A New Jersey father and son, along with a third conspirator, orchestrated a white-collar crime scheme that inflated their penny stock corporation to a $100 million market cap, despite their deli only generating $40,000 in revenue, according to the SEC.
Peter L. Coker Sr., Peter L. Coker Jr., and James T. Patten have been charged by the Securities and Exchange Commission “for their roles in orchestrating fraudulent manipulative securities trading schemes,” according to a press release from the SEC.
The Cokers and Patten collectively operated a publicly traded (but unlisted) company called Hometown International, and the SEC alleges that the trio used fraudulent means to raise the share price from $1 to just under $14 by April of 2021. Hometown International, at the time the scheme was concocted, owned a single New Jersey deli with revenue ranging from $13,000 to $40,000 a year. Despite its limited assets, Hometown International was valued at over $100 million in February of 2021.
The Securities and Exchange Commission briefly detailed how the defendants inflated the stock’s value:
According to the SEC’s complaint, Patten, Coker Sr., and Coker Jr., who was the former Chairman of the Board of Hometown International, took control of the outstanding shares of Hometown International and a separate shell company, E-Waste Corp., artificially inflated the price of both issuers’ stock through manipulative trading, and used the entities to acquire privately-held companies in reverse mergers, with the intent to thereafter dump their shares at grossly inflated prices. Before the defendants were able to reap the intended profits of the schemes, as alleged, numerous news articles were published discussing the issuers’ inflated stock prices.
“We allege that the defendants’ brazen schemes resulted in the artificial inflation of the stock price of two publicly traded companies with little to no annual revenues,” said Scott A. Thompson, Associate Director of Enforcement in the Philadelphia Regional Office. “Such manipulative schemes diminish the trust investors must have in the integrity of the markets, and we will pursue those who engage in such wrongdoing.”
According to the press release, the three are charged by the SEC with “violations of the antifraud provisions of the securities laws,” and Patten received an additional charge of “violating market manipulation provisions of the securities laws.” The SEC is seeking “injunctive relief, disgorgement plus prejudgment interest, civil penalties, a prohibition against participating in any penny stock offerings, and an officer and director bar” against the younger Coker.
Additionally, the U.S. Attorney’s Office for the District of New Jersey has announced criminal charges against the three.
Hometown International’s largest shareholder, Coker Jr., is the local high school wrestling coach and formerly also the chief executive officer, chief financial officer, and treasurer of the company.
David Einhorn, a hedge fund manager who founded Greenlight Capital, discussed the publicly traded company which holds no other asset in a newsletter released in Apr. 2021.

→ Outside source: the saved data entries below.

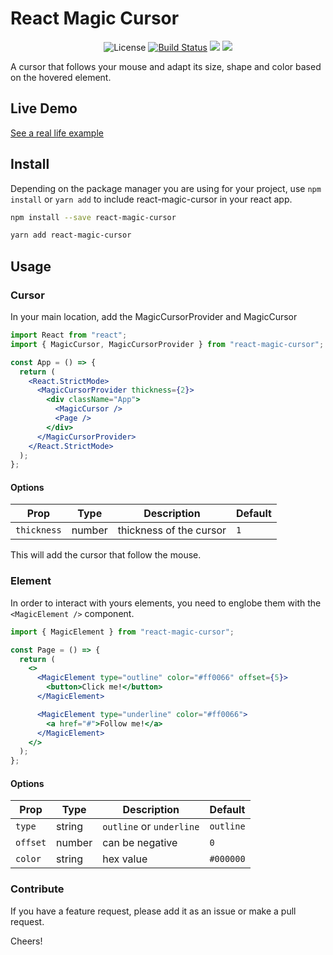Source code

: # React Magic Cursor

<p align="center">
<img src="https://img.shields.io/badge/license-MIT-green" alt="License" />
<a href="https://www.npmjs.com/package/react-magic-cursor">
<img src="https://img.shields.io/npm/v/react-magic-cursor.svg" alt="Build Status" /></a>
<a href="https://github.com/prettier/prettier">
<img src="https://img.shields.io/codecov/c/github/nicodos/react-magic-cursor" /></a>
<a href="https://github.com/prettier/prettier">
<img src="https://img.shields.io/badge/styled_with-prettier-ff69b4.svg" /></a>
</p>

A cursor that follows your mouse and adapt its size, shape and color based on the hovered element.

## Live Demo

[See a real life example](https://sweetpotato.fr/)

## Install

Depending on the package manager you are using for your project, use `npm install` or `yarn add` to include react-magic-cursor in your react app.

```bash
npm install --save react-magic-cursor
```

```bash
yarn add react-magic-cursor
```

## Usage

### Cursor

In your main location, add the MagicCursorProvider and MagicCursor

```jsx
import React from "react";
import { MagicCursor, MagicCursorProvider } from "react-magic-cursor";

const App = () => {
  return (
    <React.StrictMode>
      <MagicCursorProvider thickness={2}>
        <div className="App">
          <MagicCursor />
          <Page />
        </div>
      </MagicCursorProvider>
    </React.StrictMode>
  );
};
```

#### Options

| Prop        | Type   | Description             | Default |
| ----------- | ------ | ----------------------- | ------- |
| `thickness` | number | thickness of the cursor | `1`     |

This will add the cursor that follow the mouse.

### Element

In order to interact with yours elements, you need to englobe them with the `<MagicElement />` component.

```jsx
import { MagicElement } from "react-magic-cursor";

const Page = () => {
  return (
    <>
      <MagicElement type="outline" color="#ff0066" offset={5}>
        <button>Click me!</button>
      </MagicElement>

      <MagicElement type="underline" color="#ff0066">
        <a href="#">Follow me!</a>
      </MagicElement>
    </>
  );
};
```

#### Options

| Prop     | Type   | Description              | Default   |
| -------- | ------ | ------------------------ | --------- |
| `type`   | string | `outline` or `underline` | `outline` |
| `offset` | number | can be negative          | `0`       |
| `color`  | string | hex value                | `#000000` |

### Contribute

If you have a feature request, please add it as an issue or make a pull request.

Cheers!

Einhorn’s Greenlight seems to be one of the first — if not the first — publications to indicate that there was something suspicious going on with Hometown International, according to results from a Lexis Nexis query. Einhorn, whose investment research has previously tipped off the U.S. Securities and Exchange Commission about fraudulent valuations, believed that investors in Hometown International were “likely to be harmed eventually, yet the regulators — who are supposed to be protecting investors — appear to be neither present nor curious.”
According to Einhorn, the deli only earned $21,772 in sales in 2019 and only $13,976 in 2020. Like similar establishments at the time, the deli was closed between March and September during the COVID-19 pandemic. Despite this closure, on Feb. 8 of last year, Hometown International had a market cap of $113 million.
In 2007, Einhorn delivered a presentation on what he believed to be untrustworthy financial filings by Lehman Brothers and discussed his decision to short the stock. Shortly thereafter, the firm announced a $2.8 billion quarterly loss and subsequently filed for bankruptcy. In 2010, he repeated this feat, giving a presentation on a Florida-based real estate developer who he believed was improperly recording asset valuations. In 2015, the SEC took action, charging three of the developer’s executives and two employees.